┌──
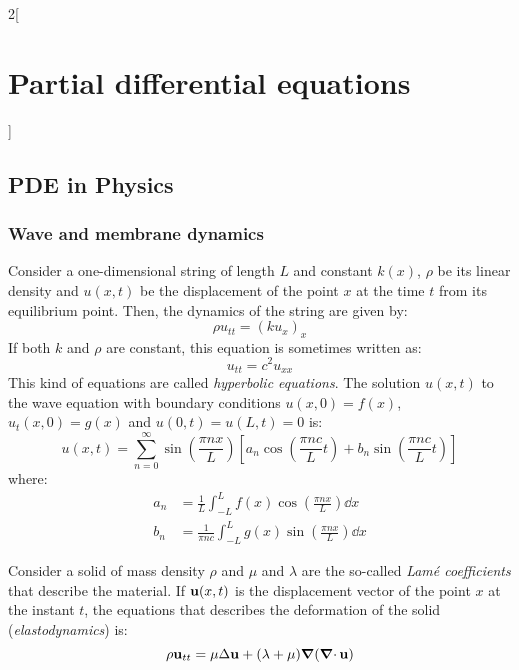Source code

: \documentclass[../../../main_math.tex]{subfiles}
\begin{document}
\renewcommand{\col}{\apl}
\begin{multicols}{2}[\section{Partial differential equations}]
  \subsection{PDE in Physics}
  \subsubsection{Wave and membrane dynamics}
  \begin{proposition}
    Consider a one-dimensional string of length $L$ and constant $k(x)$, $\rho$ be its linear density and $u(x,t)$ be the displacement of the point $x$ at the time $t$ from its equilibrium point. Then, the dynamics of the string are given by: $$\rho u_{tt}={(ku_x)}_x$$ If both $k$ and $\rho$ are constant, this equation is sometimes written as:
    \begin{equation}\label{PDE_waveeq}
      u_{tt}=c^2u_{xx}
    \end{equation}
    This kind of equations are called \emph{hyperbolic equations}. The solution $u(x,t)$ to the wave equation with boundary conditions $u(x,0)=f(x)$, $u_t(x,0)=g(x)$ and $u(0,t)=u(L,t)=0$ is: $$u(x,t)=\sum_{n=0}^\infty \sin\left(\frac{\pi n x}{L}\right)\left[a_n\cos\left(\frac{\pi n c}{L}t\right)+ b_n\sin\left( \frac{\pi n c}{L}t\right)\right]$$ where:
    \begin{align*}
      a_n & =\frac{1}{L}\int_{-L}^Lf(x)\cos\left(\frac{\pi n x}{L}\right)\dd{x}       \\
      b_n & =\frac{1}{\pi n c}\int_{-L}^Lg(x)\sin\left(\frac{\pi n x}{L}\right)\dd{x}
    \end{align*}
  \end{proposition}
  \begin{proposition}
    Consider a solid of mass density $\rho$ and $\mu$ and $\lambda$ are the so-called \emph{Lamé coefficients} that describe the material. If $\boldsymbol{\mathrm{u}}(x,t)$ is the displacement vector of the point $x$ at the instant $t$, the equations that describes the deformation of the solid (\emph{elastodynamics}) is:
    $$\rho\boldsymbol{\mathrm{u}}_{tt}=\mu\Delta\boldsymbol{\mathrm{u}}+(\lambda+\mu)\grad(\operatorname{\boldsymbol{\mathrm{\nabla}}\cdot}{\boldsymbol{\mathrm{u}}})$$
  \end{proposition}

\end{multicols}
\end{document}
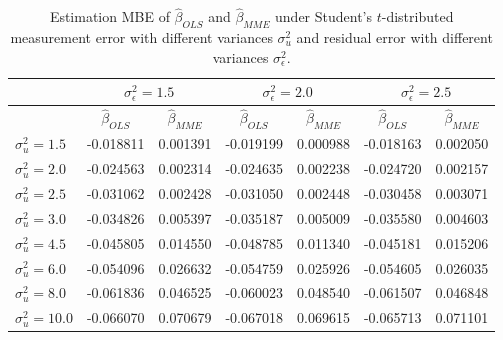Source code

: \documentclass{article}
\begin{document}
\begin{table}[ht]
    \centering
    \caption{Estimation MBE of $\hat{\beta}_{OLS}$ and $\hat{\beta}_{MME}$ under Student's $t$-distributed measurement error with different variances $\sigma^2_u$ and residual error with different variances $\sigma^2_\epsilon$.}
    \label{Tab:MBE_t}
    \begin{tabular}[t]{lcccccc}
        \hline
        &\multicolumn{2}{c}{$\sigma^2_\epsilon=1.5$}&\multicolumn{2}{c}{$\sigma^2_\epsilon=2.0$}&\multicolumn{2}{c}{$\sigma^2_\epsilon=2.5$}\\
        \hline
        &$\hat{\beta}_{OLS}$&$\hat{\beta}_{MME}$&$\hat{\beta}_{OLS}$&$\hat{\beta}_{MME}$&$\hat{\beta}_{OLS}$&$\hat{\beta}_{MME}$\\
        \hline
        $\sigma^2_u = 1.5$&-0.018811&0.001391&-0.019199&0.000988&-0.018163&0.002050\\
        $\sigma^2_u = 2.0$&-0.024563&0.002314&-0.024635&0.002238&-0.024720&0.002157\\
        $\sigma^2_u = 2.5$&-0.031062&0.002428&-0.031050&0.002448&-0.030458&0.003071\\
        $\sigma^2_u = 3.0$&-0.034826&0.005397&-0.035187&0.005009&-0.035580&0.004603\\
        $\sigma^2_u = 4.5$&-0.045805&0.014550&-0.048785&0.011340&-0.045181&0.015206\\
        $\sigma^2_u = 6.0$&-0.054096&0.026632&-0.054759&0.025926&-0.054605&0.026035\\
        $\sigma^2_u = 8.0$&-0.061836&0.046525&-0.060023&0.048540&-0.061507&0.046848\\
        $\sigma^2_u = 10.0$&-0.066070&0.070679&-0.067018&0.069615&-0.065713&0.071101\\
        \hline
    \end{tabular}
\end{table}
\end{document}
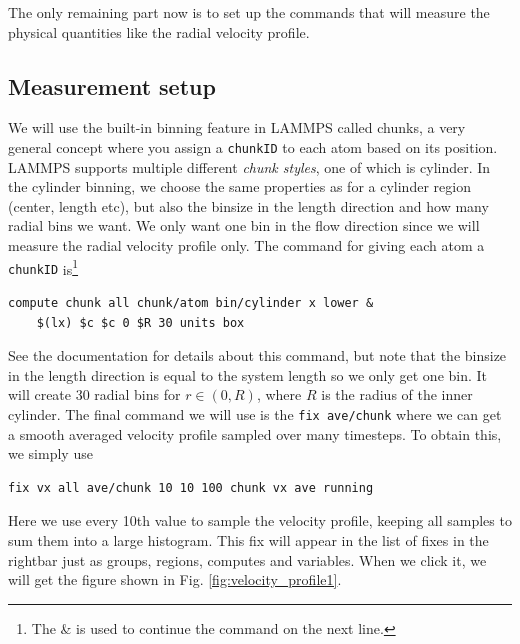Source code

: \documentclass[aps,pre,twocolumn,letterpaper,floatfix,nofootinbib]{revtex4}
\newcommand{\code}[1]{\colorbox{light-gray}{\color{RawSienna}\texttt{#1}}}
\begin{document}
The only remaining part now is to set up the commands that will measure the physical quantities like the radial velocity profile.

\subsection{Measurement setup}
We will use the built-in binning feature in LAMMPS called chunks, a very general concept where you assign a \code{chunkID} to each atom
based on its position. LAMMPS supports multiple different \textit{chunk styles}, one of which is cylinder.
In the cylinder binning, we choose the same properties as for a cylinder region (center, length etc), but also the binsize in the length direction and how many radial bins we want.
We only want one bin in the flow direction since we will measure the radial velocity profile only.
The command for giving each atom a \code{chunkID} is\footnote{The \& is used to continue the command on the next line.}
\begin{lstlisting}[basicstyle=\tiny, frame = none, numbers=none, framexleftmargin=0pt, xleftmargin=-0.75cm, xrightmargin=0.0cm]
	compute chunk all chunk/atom bin/cylinder x lower &
	$(lx) $c $c 0 $R 30 units box
\end{lstlisting}
See the documentation for details about this command, but note that the binsize in the length direction is equal to the system length so we only get one bin.
It will create 30 radial bins for $r\in (0, R)$, where $R$ is the radius of the inner cylinder.
The final command we will use is the \code{fix ave/chunk} where we can get a smooth averaged velocity profile sampled over many timesteps.
To obtain this, we simply use
\begin{lstlisting}[basicstyle=\tiny, frame = none, numbers=none, framexleftmargin=0pt, xleftmargin=-0.75cm, xrightmargin=0.0cm]
	fix vx all ave/chunk 10 10 100 chunk vx ave running
\end{lstlisting}
Here we use every 10th value to sample the velocity profile, keeping all samples to sum them into a large histogram.
This fix will appear in the list of fixes in the rightbar just as groups, regions, computes and variables.
When we click it, we will get the figure shown in Fig. \ref{fig:velocity_profile1}.
\end{document}
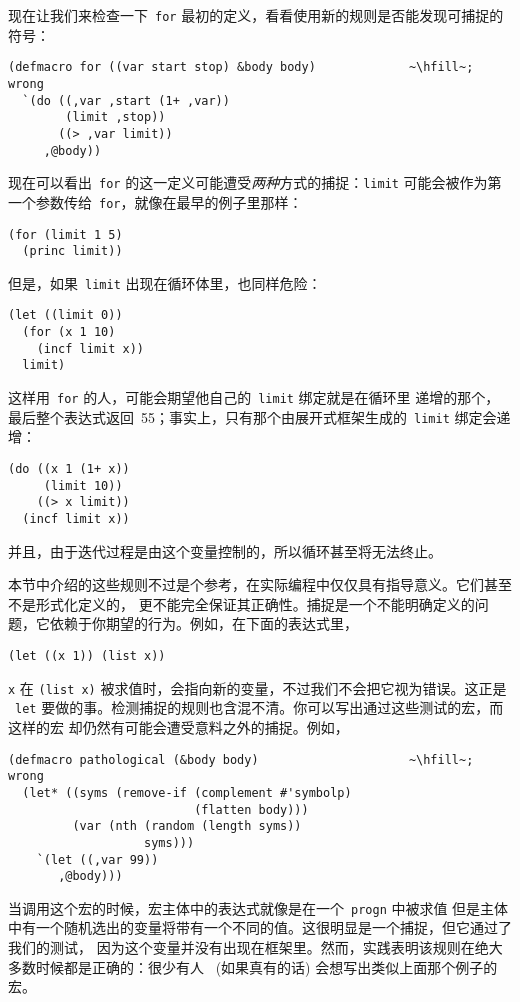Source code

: 现在让我们来检查一下~\texttt{for} 最初的定义，看看使用新的规则是否能发现可捕捉的符号：
\begin{lstlisting}[escapechar=\~]
(defmacro for ((var start stop) &body body)             ~\hfill~; wrong
  `(do ((,var ,start (1+ ,var))
        (limit ,stop))
       ((> ,var limit))
     ,@body))
\end{lstlisting}
现在可以看出~\texttt{for} 的这一定义可能遭受\emph{两种}方式的捕捉：\texttt{limit}
可能会被作为第一个参数传给~\texttt{for}，就像在最早的例子里那样：
\begin{lstlisting}
(for (limit 1 5)
  (princ limit))
\end{lstlisting}
但是，如果~\texttt{limit} 出现在循环体里，也同样危险：
\begin{lstlisting}
(let ((limit 0))
  (for (x 1 10)
    (incf limit x))
  limit)
\end{lstlisting}
这样用~\texttt{for} 的人，可能会期望他自己的~\texttt{limit} 绑定就是在循环里
递增的那个，最后整个表达式返回~55；事实上，只有那个由展开式框架生成的~\texttt{limit}
绑定会递增：
\begin{lstlisting}
(do ((x 1 (1+ x))
     (limit 10))
    ((> x limit))
  (incf limit x))
\end{lstlisting}
并且，由于迭代过程是由这个变量控制的，所以循环甚至将无法终止。

本节中介绍的这些规则不过是个参考，在实际编程中仅仅具有指导意义。它们甚至不是形式化定义的，
更不能完全保证其正确性。捕捉是一个不能明确定义的问题，它依赖于你期望的行为。例如，在下面的表达式里，
\begin{lstlisting}
(let ((x 1)) (list x))
\end{lstlisting}
\texttt{x} 在 \texttt{(list x)} 被求值时，会指向新的变量，不过我们不会把它视为错误。这正是
~\texttt{let} 要做的事。检测捕捉的规则也含混不清。你可以写出通过这些测试的宏，而这样的宏
却仍然有可能会遭受意料之外的捕捉。例如，
\begin{lstlisting}[escapechar=\~]
(defmacro pathological (&body body)                     ~\hfill~; wrong
  (let* ((syms (remove-if (complement #'symbolp)
                          (flatten body)))
         (var (nth (random (length syms))
                   syms)))
    `(let ((,var 99))
       ,@body)))
\end{lstlisting}
当调用这个宏的时候，宏主体中的表达式就像是在一个~\texttt{progn} 中被求值\pozhehao{}
但是主体中有一个随机选出的变量将带有一个不同的值。这很明显是一个捕捉，但它通过了我们的测试，
因为这个变量并没有出现在框架里。然而，实践表明该规则在绝大多数时候都是正确的：很少有人
~(如果真有的话) 会想写出类似上面那个例子的宏。

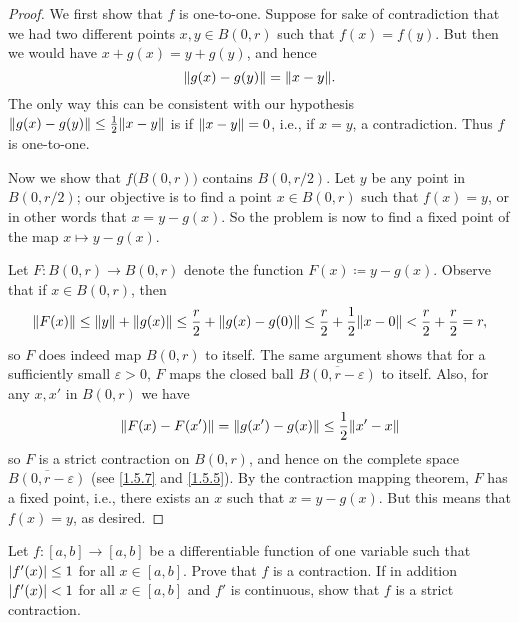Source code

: \begin{proof}
  We first show that \(f\) is one-to-one.
  Suppose for sake of contradiction that we had two different points \(x, y \in B(0, r)\) such that \(f(x) = f(y)\).
  But then we would have \(x + g(x) = y + g(y)\), and hence
  \[
    \norm*{g(x) - g(y)} = \norm*{x - y}.
  \]
  The only way this can be consistent with our hypothesis \(\norm*{g(x) - g(y)} \leq \frac{1}{2} \norm*{x - y}\) is if \(\norm*{x - y} = 0\), i.e., if \(x = y\), a contradiction.
  Thus \(f\) is one-to-one.

  Now we show that \(f\big(B(0, r)\big)\) contains \(B(0, r / 2)\).
  Let \(y\) be any point in \(B(0, r / 2)\);
  our objective is to find a point \(x \in B(0, r)\) such that \(f(x) = y\), or in other words that \(x = y - g(x)\).
  So the problem is now to find a fixed point of the map \(x \mapsto y - g(x)\).

  Let \(F : B(0, r) \to B(0, r)\) denote the function \(F(x) \coloneqq y - g(x)\).
  Observe that if \(x \in B(0, r)\), then
  \[
    \norm*{F(x)} \leq \norm*{y} + \norm*{g(x)} \leq \frac{r}{2} + \norm*{g(x) - g(0)} \leq \frac{r}{2} + \frac{1}{2} \norm*{x - 0} < \frac{r}{2} + \frac{r}{2} = r,
  \]
  so \(F\) does indeed map \(B(0, r)\) to itself.
  The same argument shows that for a sufficiently small \(\varepsilon > 0\), \(F\) maps the closed ball \(\overline{B(0, r - \varepsilon)}\) to itself.
  Also, for any \(x, x'\) in \(B(0, r)\) we have
  \[
    \norm*{F(x) - F(x')} = \norm*{g(x') - g(x)} \leq \frac{1}{2} \norm*{x' - x}
  \]
  so \(F\) is a strict contraction on \(B(0, r)\), and hence on the complete space \(\overline{B(0, r - \varepsilon)}\) (see \cref{1.5.7} and \cref{1.5.5}).
  By the contraction mapping theorem, \(F\) has a fixed point, i.e., there exists an \(x\) such that \(x = y - g(x)\).
  But this means that \(f(x) = y\), as desired.
\end{proof}

\exercisesection

\begin{ex}\label{ex:6.6.1}
  Let \(f : [a, b] \to [a, b]\) be a differentiable function of one variable such that \(\abs{f'(x)} \leq 1\) for all \(x \in [a, b]\).
  Prove that \(f\) is a contraction.
  If in addition \(\abs{f'(x)} < 1\) for all \(x \in [a, b]\) and \(f'\) is continuous, show that \(f\) is a strict contraction.
\end{ex}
└──
▶ Exercise description
In the records, how many lines have the word "boldsymbol" in them? Only the number is needed.

▶ Reply
2